→ **What you need to do**:
Using the records below, quote only the span that opens with the line containing "Game Boy Advance" and closes with the line containing "## Thank you", exactly and inclusively.

[Source texts of formatted documents]
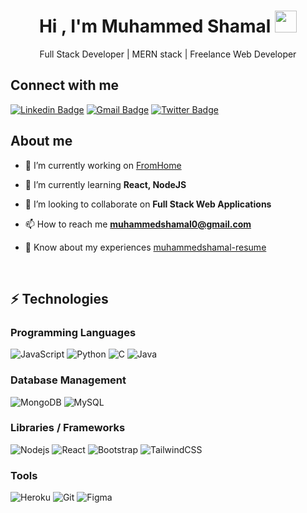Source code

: <h1 align="center">Hi , I'm Muhammed Shamal <img src="https://media.giphy.com/media/hvRJCLFzcasrR4ia7z/giphy.gif" width="35"></h1>

<p align="center">Full Stack Developer | MERN stack | Freelance Web Developer</p>

## Connect with me

[![Linkedin Badge](https://img.shields.io/badge/-muhammedshamal-blue?style=flat-square&logo=Linkedin&logoColor=white&link=https://www.linkedin.com/in/muhammed-shamal-065b26190/)](https://www.linkedin.com/in/muhammed-shamal-065b26190/)
[![Gmail Badge](https://img.shields.io/badge/-muhammedshamal0@gmail.com-c14438?style=flat-square&logo=Gmail&logoColor=white&link=mailto:muhammedshamal0@gmail.com)](mailto:muhammedshamal0@gmail.com)
[![Twitter Badge](https://img.shields.io/badge/-muhammedshamal-blue?style=flat-square&logo=Twitter&logoColor=white&link=https://twitter.com/mhmd_shamal)](https://twitter.com/mhmd_shamal)

## About me

- 🔭 I’m currently working on [FromHome](https://github.com/muhammedShamal/fromhome)

- 🌱 I’m currently learning **React, NodeJS**

- 👯 I’m looking to collaborate on **Full Stack Web Applications**

- 📫 How to reach me **muhammedshamal0@gmail.com**

- 📄 Know about my experiences [muhammedshamal-resume](https://docs.google.com/document/d/1I0XV8KpKgTQSu_Rojz4wfZLANgVxupdff2mK4u28aKQ/edit?usp=sharing)

<br>

## ⚡ Technologies

### Programming Languages 
![JavaScript](https://img.shields.io/badge/-JavaScript-black?style=flat-square&logo=javascript)
![Python](https://img.shields.io/badge/-Python-black?style=flat-square&logo=Python)
![C](https://img.shields.io/badge/-c_programming-black?style=flat-square&logo=C)
![Java](https://img.shields.io/badge/-Java-black?style=flat-square&logo=Java)

### Database Management 
![MongoDB](https://img.shields.io/badge/-MongoDB-black?style=flat-square&logo=mongodb)
![MySQL](https://img.shields.io/badge/-MySQL-black?style=flat-square&logo=mysql)

### Libraries / Frameworks
![Nodejs](https://img.shields.io/badge/-Nodejs-black?style=flat-square&logo=Node.js)
![React](https://img.shields.io/badge/-React-black?style=flat-square&logo=react)
![Bootstrap](https://img.shields.io/badge/-Bootstrap-563D7C?style=flat-square&logo=bootstrap)
![TailwindCSS](https://img.shields.io/badge/-tailwindcss-blue?style=flat-square&logo=tailwindcss)

### Tools
![Heroku](https://img.shields.io/badge/-Heroku-430098?style=flat-square&logo=heroku)
![Git](https://img.shields.io/badge/-Git-black?style=flat-square&logo=git)
![Figma](https://img.shields.io/badge/-figma-white?style=flat-square&logo=figma)
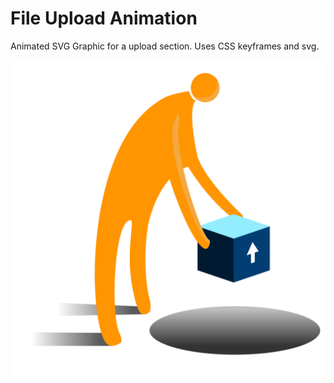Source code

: # File Upload Animation
Animated SVG Graphic for a upload section. Uses CSS keyframes and svg.

![Upload graphic](https://github.com/rockgobo/Upload-Animation/blob/master/Upload_package.svg "Upload graphic")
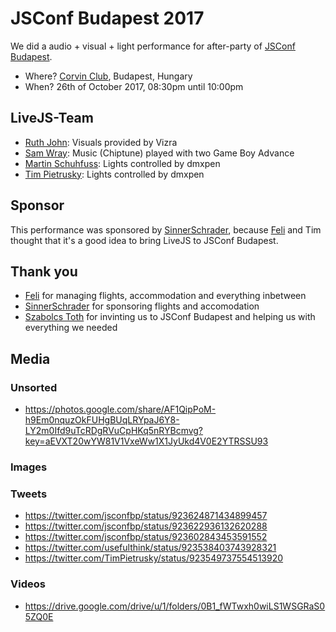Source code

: # JSConf Budapest 2017

We did a audio + visual + light performance for after-party of [JSConf Budapest](http://jsconfbp.com/).

* Where? [Corvin Club](http://corvinclub.hu/index.php/en/), Budapest, Hungary
* When? 26th of October 2017, 08:30pm until 10:00pm

## LiveJS-Team

* [Ruth John](https://twitter.com/Rumyra): Visuals provided by Vizra
* [Sam Wray](https://twitter.com/_2xAA): Music (Chiptune) played with two Game Boy Advance
* [Martin Schuhfuss](https://twitter.com/usefulthink): Lights controlled by dmxpen
* [Tim Pietrusky](https://twitter.com/TimPietrusky): Lights controlled by dmxpen

## Sponsor

This performance was sponsored by [SinnerSchrader](https://sinnerschrader.com/), because [Feli](https://github.com/kotzendekrabbe) and Tim thought that it's a good idea to bring LiveJS to JSConf Budapest. 

## Thank you

* [Feli](https://github.com/kotzendekrabbe) for managing flights, accommodation and everything inbetween
* [SinnerSchrader](https://sinnerschrader.com/) for sponsoring flights and accomodation
* [Szabolcs Toth](https://twitter.com/_Nec) for invinting us to JSConf Budapest and helping us with everything we needed

## Media

### Unsorted

* https://photos.google.com/share/AF1QipPoM-h9Em0nquzOkFUHgBUqLRYpaJ6Y8-LY2m0Ifd9uTcRDgRVuCpHKq5nRYBcmvg?key=aEVXT20wYW81V1VxeWw1X1JyUkd4V0E2YTRSSU93


### Images

### Tweets

* https://twitter.com/jsconfbp/status/923624871434899457
* https://twitter.com/jsconfbp/status/923622936132620288
* https://twitter.com/jsconfbp/status/923602843453591552
* https://twitter.com/usefulthink/status/923538403743928321
* https://twitter.com/TimPietrusky/status/923549737554513920

### Videos

* https://drive.google.com/drive/u/1/folders/0B1_fWTwxh0wiLS1WSGRaS05ZQ0E
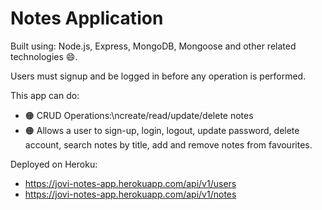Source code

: # Notes Application

Built using: Node.js, Express, MongoDB, Mongoose and other related technologies 😄.

Users must signup and be logged in before any operation is performed.

This app can do:

- 🟠 CRUD Operations:\ncreate/read/update/delete notes
- 🟠 Allows a user to sign-up, login, logout, update password, delete account, search notes by title, add and remove notes from favourites.

Deployed on Heroku:

- https://jovi-notes-app.herokuapp.com/api/v1/users
- https://jovi-notes-app.herokuapp.com/api/v1/notes
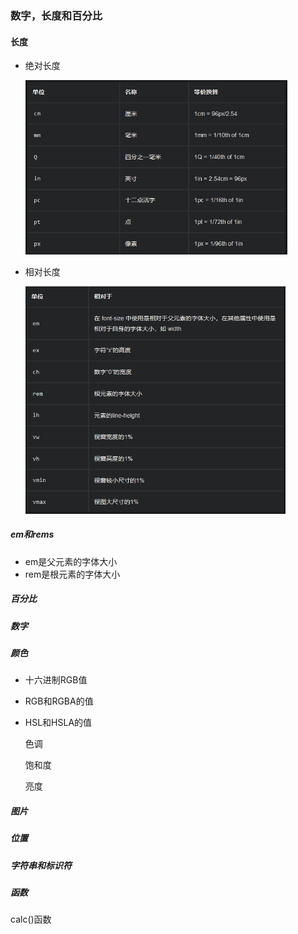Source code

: ### 数字，长度和百分比

#### 长度

- 绝对长度

  <img src="CSS的值和单位.assets/image-20210706094302561.png" alt="image-20210706094302561" style="zoom: 67%;" />

- 相对长度

  <img src="CSS的值和单位.assets/image-20210706094412216.png" alt="image-20210706094412216" style="zoom:67%;" />

##### em和rems

- em是父元素的字体大小
- rem是根元素的字体大小

##### 百分比

##### 数字

##### 颜色

- 十六进制RGB值

- RGB和RGBA的值

- HSL和HSLA的值

  色调

  饱和度

  亮度

##### 图片

##### 位置

##### 字符串和标识符

##### 函数

calc()函数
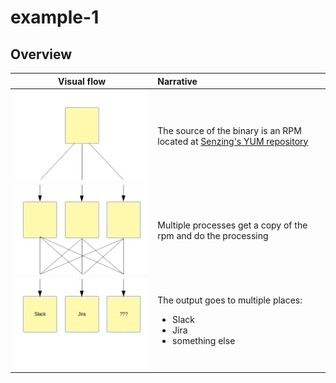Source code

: # example-1

## Overview

| Visual flow                     | Narrative                            |
| :-----------------------------: | :----------------------------------- |
| ![](artifacts/pull-package.png) | The source of the  binary is an RPM located at [Senzing's YUM repository](https://senzing-production-yum.s3.amazonaws.com/senzingrepo-1.0.0-1.x86_64.rpm) |
| ![](artifacts/process.png)      | Multiple processes get a copy of the rpm and do the processing |
| ![](artifacts/output.png)       | The output goes to multiple places: <ul><li>Slack</li><li>Jira</li><li>something else</li></ul> |
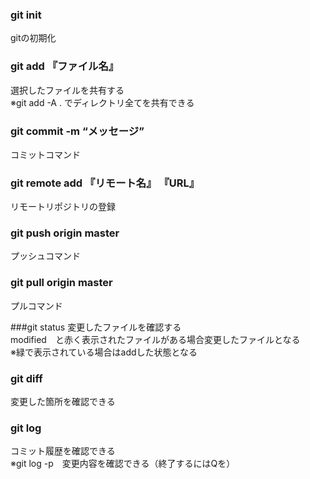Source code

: ### git init
gitの初期化

### git add 『ファイル名』
選択したファイルを共有する  
※git add -A . でディレクトリ全てを共有できる

### git commit -m “メッセージ”
コミットコマンド

### git remote add 『リモート名』 『URL』
リモートリポジトリの登録

### git push origin master
プッシュコマンド

### git pull origin master
プルコマンド

###git status
変更したファイルを確認する  
modified　と赤く表示されたファイルがある場合変更したファイルとなる  
※緑で表示されている場合はaddした状態となる

### git diff
変更した箇所を確認できる

### git log
コミット履歴を確認できる  
※git log -p　変更内容を確認できる（終了するにはQを）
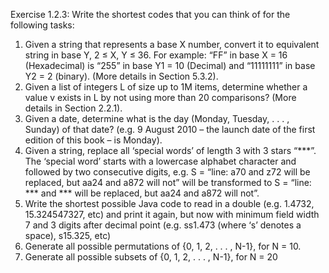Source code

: Exercise 1.2.3: Write the shortest codes that you can think of for the following tasks:
1. Given a string that represents a base X number, convert it to equivalent string in base Y,
2 ≤ X, Y ≤ 36. For example: “FF” in base X = 16 (Hexadecimal) is “255” in base Y1 = 10
(Decimal) and “11111111” in base Y2 = 2 (binary). (More details in Section 5.3.2).
2. Given a list of integers L of size up to 1M items, determine whether a value v exists in L by
not using more than 20 comparisons? (More details in Section 2.2.1).
3. Given a date, determine what is the day (Monday, Tuesday, . . . , Sunday) of that date?
(e.g. 9 August 2010 – the launch date of the first edition of this book – is Monday).
4. Given a string, replace all ‘special words’ of length 3 with 3 stars “***”. The ‘special word’
starts with a lowercase alphabet character and followed by two consecutive digits, e.g.
S = “line: a70 and z72 will be replaced, but aa24 and a872 will not”
will be transformed to
S = “line: *** and *** will be replaced, but aa24 and a872 will not”.
5. Write the shortest possible Java code to read in a double
(e.g. 1.4732, 15.324547327, etc)
and print it again, but now with minimum field width 7 and 3 digits after decimal point
(e.g. ss1.473 (where ‘s’ denotes a space), s15.325, etc)
6. Generate all possible permutations of {0, 1, 2, . . . , N-1}, for N = 10.
7. Generate all possible subsets of {0, 1, 2, . . . , N-1}, for N = 20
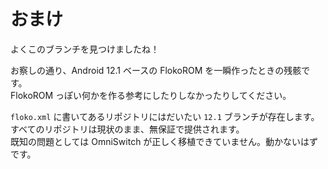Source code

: # おまけ

よくこのブランチを見つけましたね！

お察しの通り、Android 12.1 ベースの FlokoROM を一瞬作ったときの残骸です。  
FlokoROM っぽい何かを作る参考にしたりしなかったりしてください。

`floko.xml` に書いてあるリポジトリにはだいたい `12.1` ブランチが存在します。  
すべてのリポジトリは現状のまま、無保証で提供されます。  
既知の問題としては OmniSwitch が正しく移植できていません。動かないはずです。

→ **Answer for the task**:
* [Sam Wray](https://twitter.com/_2xAA): Music (Chiptune) played with two Game Boy Advance
* [Martin Schuhfuss](https://twitter.com/usefulthink): Lights controlled by dmxpen
* [Tim Pietrusky](https://twitter.com/TimPietrusky): Lights controlled by dmxpen

## Sponsor

This performance was sponsored by [SinnerSchrader](https://sinnerschrader.com/), because [Feli](https://github.com/kotzendekrabbe) and Tim thought that it's a good idea to bring LiveJS to JSConf Budapest. 

## Thank you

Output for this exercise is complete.